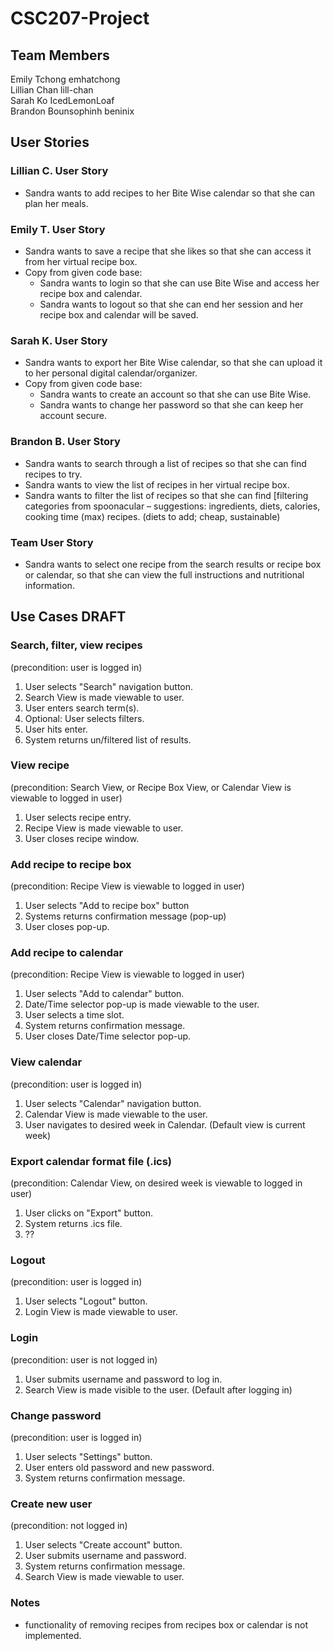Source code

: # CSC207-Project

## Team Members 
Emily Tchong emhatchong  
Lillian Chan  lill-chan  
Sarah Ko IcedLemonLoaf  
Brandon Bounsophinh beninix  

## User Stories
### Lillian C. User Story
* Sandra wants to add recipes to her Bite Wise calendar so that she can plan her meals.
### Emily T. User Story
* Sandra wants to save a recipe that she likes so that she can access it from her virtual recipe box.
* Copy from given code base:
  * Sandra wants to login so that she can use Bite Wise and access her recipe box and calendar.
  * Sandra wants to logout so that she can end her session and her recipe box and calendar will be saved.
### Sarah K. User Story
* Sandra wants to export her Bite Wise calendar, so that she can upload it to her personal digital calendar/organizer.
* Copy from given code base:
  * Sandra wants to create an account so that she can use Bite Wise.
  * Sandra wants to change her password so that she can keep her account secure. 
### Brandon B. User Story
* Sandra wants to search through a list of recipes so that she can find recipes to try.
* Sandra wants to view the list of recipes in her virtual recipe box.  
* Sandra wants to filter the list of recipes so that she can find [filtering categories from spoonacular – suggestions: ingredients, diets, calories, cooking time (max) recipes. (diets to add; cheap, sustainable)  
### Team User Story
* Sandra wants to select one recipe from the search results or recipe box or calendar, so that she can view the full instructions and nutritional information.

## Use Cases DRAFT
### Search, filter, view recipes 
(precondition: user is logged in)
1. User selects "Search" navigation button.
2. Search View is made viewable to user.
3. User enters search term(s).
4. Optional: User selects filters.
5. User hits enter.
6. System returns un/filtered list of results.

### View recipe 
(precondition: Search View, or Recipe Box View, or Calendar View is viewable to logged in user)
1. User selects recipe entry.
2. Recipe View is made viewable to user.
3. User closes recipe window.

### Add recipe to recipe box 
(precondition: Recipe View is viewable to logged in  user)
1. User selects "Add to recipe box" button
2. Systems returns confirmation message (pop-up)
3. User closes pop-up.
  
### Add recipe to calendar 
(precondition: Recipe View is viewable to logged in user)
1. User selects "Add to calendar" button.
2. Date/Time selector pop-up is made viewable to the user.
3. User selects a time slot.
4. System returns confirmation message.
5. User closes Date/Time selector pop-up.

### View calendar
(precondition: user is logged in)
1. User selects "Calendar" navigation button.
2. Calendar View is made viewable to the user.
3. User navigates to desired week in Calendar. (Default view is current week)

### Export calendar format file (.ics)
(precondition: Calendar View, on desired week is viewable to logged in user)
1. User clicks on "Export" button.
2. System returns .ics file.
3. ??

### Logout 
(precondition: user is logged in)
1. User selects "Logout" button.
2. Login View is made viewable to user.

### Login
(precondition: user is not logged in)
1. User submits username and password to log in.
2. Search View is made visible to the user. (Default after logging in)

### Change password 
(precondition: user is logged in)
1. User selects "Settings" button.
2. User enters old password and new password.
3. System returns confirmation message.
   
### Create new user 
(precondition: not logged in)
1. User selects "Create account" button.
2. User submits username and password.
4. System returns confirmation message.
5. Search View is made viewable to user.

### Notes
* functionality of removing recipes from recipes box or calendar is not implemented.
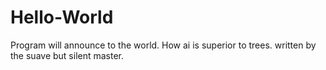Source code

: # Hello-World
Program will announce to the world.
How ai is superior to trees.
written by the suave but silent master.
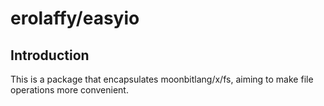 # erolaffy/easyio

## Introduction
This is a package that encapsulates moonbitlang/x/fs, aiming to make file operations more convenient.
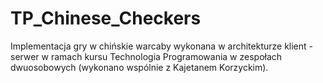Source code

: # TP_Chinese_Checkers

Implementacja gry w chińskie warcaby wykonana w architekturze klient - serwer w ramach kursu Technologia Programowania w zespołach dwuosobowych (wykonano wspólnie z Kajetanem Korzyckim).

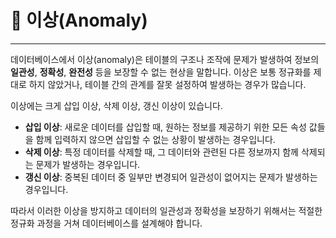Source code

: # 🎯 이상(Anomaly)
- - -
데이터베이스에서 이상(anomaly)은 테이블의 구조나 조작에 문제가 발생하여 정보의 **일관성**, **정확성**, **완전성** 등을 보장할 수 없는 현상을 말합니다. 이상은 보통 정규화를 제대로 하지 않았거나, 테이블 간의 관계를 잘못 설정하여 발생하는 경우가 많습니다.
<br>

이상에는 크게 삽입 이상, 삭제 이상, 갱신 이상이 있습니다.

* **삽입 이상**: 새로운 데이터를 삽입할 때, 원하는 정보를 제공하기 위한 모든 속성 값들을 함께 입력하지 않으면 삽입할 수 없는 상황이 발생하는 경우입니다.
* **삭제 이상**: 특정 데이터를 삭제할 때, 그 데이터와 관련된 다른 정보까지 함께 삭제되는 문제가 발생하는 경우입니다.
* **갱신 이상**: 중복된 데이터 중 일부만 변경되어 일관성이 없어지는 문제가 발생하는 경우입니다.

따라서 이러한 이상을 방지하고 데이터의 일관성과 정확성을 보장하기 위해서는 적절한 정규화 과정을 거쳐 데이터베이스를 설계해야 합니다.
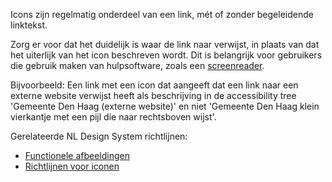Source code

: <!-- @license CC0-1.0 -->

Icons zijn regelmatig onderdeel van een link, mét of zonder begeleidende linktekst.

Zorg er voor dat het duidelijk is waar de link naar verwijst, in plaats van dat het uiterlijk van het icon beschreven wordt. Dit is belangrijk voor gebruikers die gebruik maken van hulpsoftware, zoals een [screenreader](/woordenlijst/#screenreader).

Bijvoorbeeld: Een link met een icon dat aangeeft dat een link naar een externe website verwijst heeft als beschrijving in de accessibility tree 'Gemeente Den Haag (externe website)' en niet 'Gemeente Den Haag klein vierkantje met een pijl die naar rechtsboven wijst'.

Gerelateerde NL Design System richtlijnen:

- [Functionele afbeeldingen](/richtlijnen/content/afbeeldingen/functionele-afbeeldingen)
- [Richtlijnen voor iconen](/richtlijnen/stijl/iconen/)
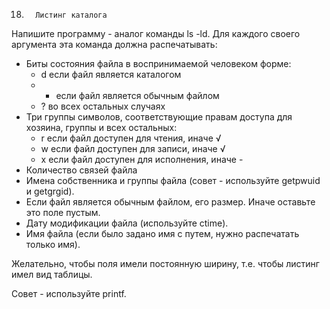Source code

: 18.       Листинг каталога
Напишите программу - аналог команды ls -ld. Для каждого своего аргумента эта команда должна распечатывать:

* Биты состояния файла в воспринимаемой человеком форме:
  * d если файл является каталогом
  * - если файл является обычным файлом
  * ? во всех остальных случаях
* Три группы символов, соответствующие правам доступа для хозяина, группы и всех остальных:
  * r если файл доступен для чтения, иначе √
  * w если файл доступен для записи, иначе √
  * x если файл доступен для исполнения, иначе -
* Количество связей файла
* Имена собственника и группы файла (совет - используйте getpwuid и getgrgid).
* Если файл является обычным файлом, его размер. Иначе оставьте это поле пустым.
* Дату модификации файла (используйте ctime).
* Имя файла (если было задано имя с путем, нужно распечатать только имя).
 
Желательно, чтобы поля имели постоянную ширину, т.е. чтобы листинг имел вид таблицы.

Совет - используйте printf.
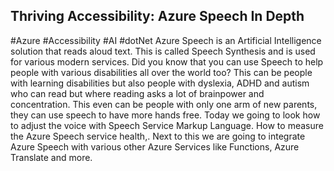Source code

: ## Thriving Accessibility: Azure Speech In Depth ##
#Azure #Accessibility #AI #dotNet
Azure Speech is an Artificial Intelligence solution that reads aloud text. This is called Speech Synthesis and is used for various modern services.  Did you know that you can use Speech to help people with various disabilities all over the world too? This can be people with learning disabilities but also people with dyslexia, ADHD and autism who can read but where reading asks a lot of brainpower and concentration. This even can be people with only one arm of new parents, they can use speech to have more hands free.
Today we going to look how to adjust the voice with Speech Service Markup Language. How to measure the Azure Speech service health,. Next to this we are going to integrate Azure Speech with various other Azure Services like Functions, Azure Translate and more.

= = =

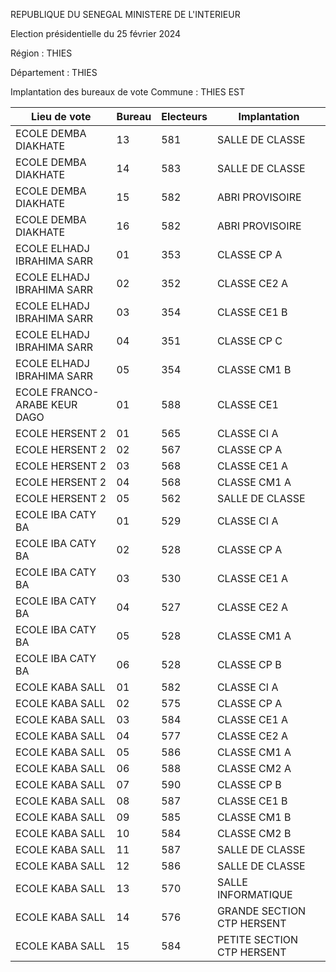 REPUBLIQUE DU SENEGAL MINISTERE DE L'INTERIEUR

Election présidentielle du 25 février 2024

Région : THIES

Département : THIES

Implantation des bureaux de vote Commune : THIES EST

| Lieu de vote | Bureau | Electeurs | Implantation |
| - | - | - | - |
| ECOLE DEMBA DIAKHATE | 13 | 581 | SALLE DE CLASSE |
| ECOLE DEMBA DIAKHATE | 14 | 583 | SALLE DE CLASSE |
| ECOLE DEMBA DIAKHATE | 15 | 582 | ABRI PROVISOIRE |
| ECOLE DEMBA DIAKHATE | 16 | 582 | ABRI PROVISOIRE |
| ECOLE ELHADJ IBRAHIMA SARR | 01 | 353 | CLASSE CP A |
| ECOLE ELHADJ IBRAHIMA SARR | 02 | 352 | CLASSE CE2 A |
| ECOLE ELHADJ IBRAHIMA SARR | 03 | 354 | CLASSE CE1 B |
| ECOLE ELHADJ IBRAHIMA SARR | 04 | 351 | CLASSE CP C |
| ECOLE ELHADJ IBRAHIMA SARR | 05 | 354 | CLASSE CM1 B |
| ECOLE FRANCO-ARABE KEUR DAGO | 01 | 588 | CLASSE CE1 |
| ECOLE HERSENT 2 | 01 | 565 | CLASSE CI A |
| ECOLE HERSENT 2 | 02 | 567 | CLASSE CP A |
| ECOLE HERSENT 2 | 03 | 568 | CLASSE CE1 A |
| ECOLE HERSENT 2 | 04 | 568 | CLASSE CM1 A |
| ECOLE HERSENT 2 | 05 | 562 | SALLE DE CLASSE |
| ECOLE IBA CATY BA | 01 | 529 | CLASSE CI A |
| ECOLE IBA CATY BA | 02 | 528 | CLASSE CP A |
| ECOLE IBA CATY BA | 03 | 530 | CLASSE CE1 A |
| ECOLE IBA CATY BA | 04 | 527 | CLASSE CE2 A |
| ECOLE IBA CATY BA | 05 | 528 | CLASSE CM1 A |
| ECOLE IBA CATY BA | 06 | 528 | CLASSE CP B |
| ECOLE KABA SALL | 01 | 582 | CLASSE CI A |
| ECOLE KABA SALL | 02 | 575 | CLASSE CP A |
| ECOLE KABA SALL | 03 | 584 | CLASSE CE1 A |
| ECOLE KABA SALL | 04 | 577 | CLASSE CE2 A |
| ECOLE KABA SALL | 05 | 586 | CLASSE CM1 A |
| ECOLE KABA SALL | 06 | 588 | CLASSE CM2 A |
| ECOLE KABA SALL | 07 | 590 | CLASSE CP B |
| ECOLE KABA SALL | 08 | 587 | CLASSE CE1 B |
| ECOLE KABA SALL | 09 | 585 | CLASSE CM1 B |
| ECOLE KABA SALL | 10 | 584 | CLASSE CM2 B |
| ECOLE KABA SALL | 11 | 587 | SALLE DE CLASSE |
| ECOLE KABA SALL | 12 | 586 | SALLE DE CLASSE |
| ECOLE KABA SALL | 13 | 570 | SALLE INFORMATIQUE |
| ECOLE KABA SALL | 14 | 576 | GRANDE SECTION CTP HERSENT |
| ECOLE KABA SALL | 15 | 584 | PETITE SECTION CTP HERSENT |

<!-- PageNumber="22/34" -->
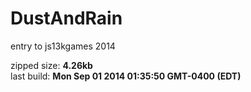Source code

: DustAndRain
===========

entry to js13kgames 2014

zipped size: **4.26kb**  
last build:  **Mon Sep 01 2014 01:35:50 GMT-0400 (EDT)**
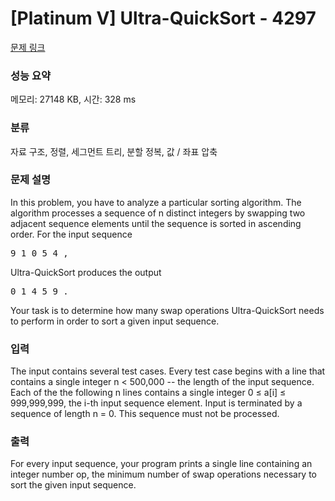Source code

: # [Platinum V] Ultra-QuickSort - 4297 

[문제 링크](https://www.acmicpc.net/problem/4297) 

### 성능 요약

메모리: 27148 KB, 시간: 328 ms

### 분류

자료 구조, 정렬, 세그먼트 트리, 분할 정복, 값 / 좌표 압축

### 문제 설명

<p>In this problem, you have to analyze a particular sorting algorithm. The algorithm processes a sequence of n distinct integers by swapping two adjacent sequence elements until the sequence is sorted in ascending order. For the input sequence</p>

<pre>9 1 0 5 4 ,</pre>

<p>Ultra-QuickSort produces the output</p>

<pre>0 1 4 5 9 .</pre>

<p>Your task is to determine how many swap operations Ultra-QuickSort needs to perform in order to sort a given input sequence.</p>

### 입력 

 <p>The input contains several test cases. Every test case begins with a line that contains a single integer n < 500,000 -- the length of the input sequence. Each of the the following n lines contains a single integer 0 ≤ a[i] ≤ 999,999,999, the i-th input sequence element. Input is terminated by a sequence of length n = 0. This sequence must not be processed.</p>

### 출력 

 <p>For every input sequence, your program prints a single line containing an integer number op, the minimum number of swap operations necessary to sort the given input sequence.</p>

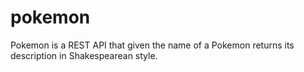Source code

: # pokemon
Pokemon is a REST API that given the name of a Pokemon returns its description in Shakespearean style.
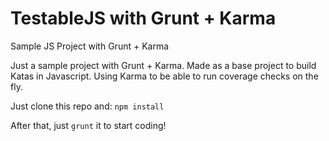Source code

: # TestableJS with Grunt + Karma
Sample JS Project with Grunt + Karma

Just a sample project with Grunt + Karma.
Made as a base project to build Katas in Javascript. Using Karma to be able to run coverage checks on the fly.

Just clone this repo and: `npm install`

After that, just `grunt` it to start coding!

= = =

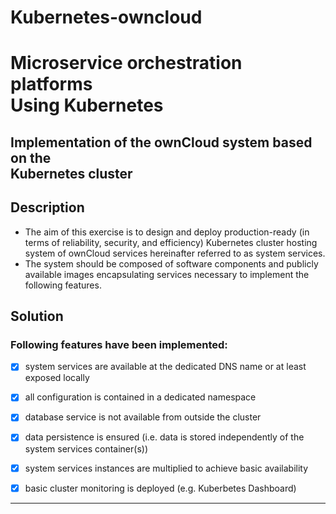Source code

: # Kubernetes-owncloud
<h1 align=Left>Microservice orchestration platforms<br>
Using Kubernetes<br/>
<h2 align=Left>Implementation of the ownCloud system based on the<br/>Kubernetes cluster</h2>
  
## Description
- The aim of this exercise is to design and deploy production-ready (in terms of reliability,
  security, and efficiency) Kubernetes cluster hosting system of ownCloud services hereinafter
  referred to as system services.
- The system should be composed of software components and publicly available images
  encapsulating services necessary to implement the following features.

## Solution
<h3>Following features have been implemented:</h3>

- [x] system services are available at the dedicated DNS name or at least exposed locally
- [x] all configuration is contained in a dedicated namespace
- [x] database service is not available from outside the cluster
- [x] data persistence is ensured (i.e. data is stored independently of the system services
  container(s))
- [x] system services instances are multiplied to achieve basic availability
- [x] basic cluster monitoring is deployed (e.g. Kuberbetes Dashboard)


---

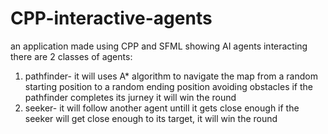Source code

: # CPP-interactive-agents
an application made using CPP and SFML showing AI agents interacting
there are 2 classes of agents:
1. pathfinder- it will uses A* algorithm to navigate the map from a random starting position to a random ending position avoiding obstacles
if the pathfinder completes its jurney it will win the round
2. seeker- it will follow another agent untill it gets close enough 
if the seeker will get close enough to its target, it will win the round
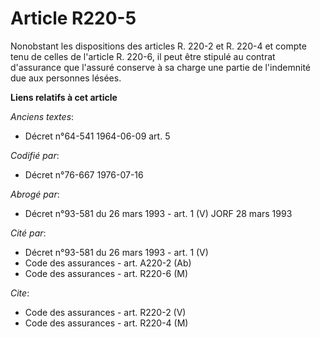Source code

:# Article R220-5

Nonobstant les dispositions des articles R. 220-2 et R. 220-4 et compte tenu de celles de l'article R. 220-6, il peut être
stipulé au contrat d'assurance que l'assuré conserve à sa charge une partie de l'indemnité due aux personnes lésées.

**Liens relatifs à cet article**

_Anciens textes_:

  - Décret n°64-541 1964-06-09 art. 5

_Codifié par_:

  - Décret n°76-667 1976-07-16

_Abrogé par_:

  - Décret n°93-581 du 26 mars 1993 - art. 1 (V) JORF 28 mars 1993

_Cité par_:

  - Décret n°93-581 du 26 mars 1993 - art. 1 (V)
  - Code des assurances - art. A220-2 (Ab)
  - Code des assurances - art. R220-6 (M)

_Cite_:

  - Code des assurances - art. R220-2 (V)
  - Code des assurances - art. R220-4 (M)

= = =

## Requirement
Print only what lies in the material above starting at the line with "- Code des assurances - art. R220-2 (V)" and ending at the line with "- Code des assurances - art. R220-4 (M)", every line exactly as given.

## Answer space
  - Code des assurances - art. R220-2 (V)
  - Code des assurances - art. R220-4 (M)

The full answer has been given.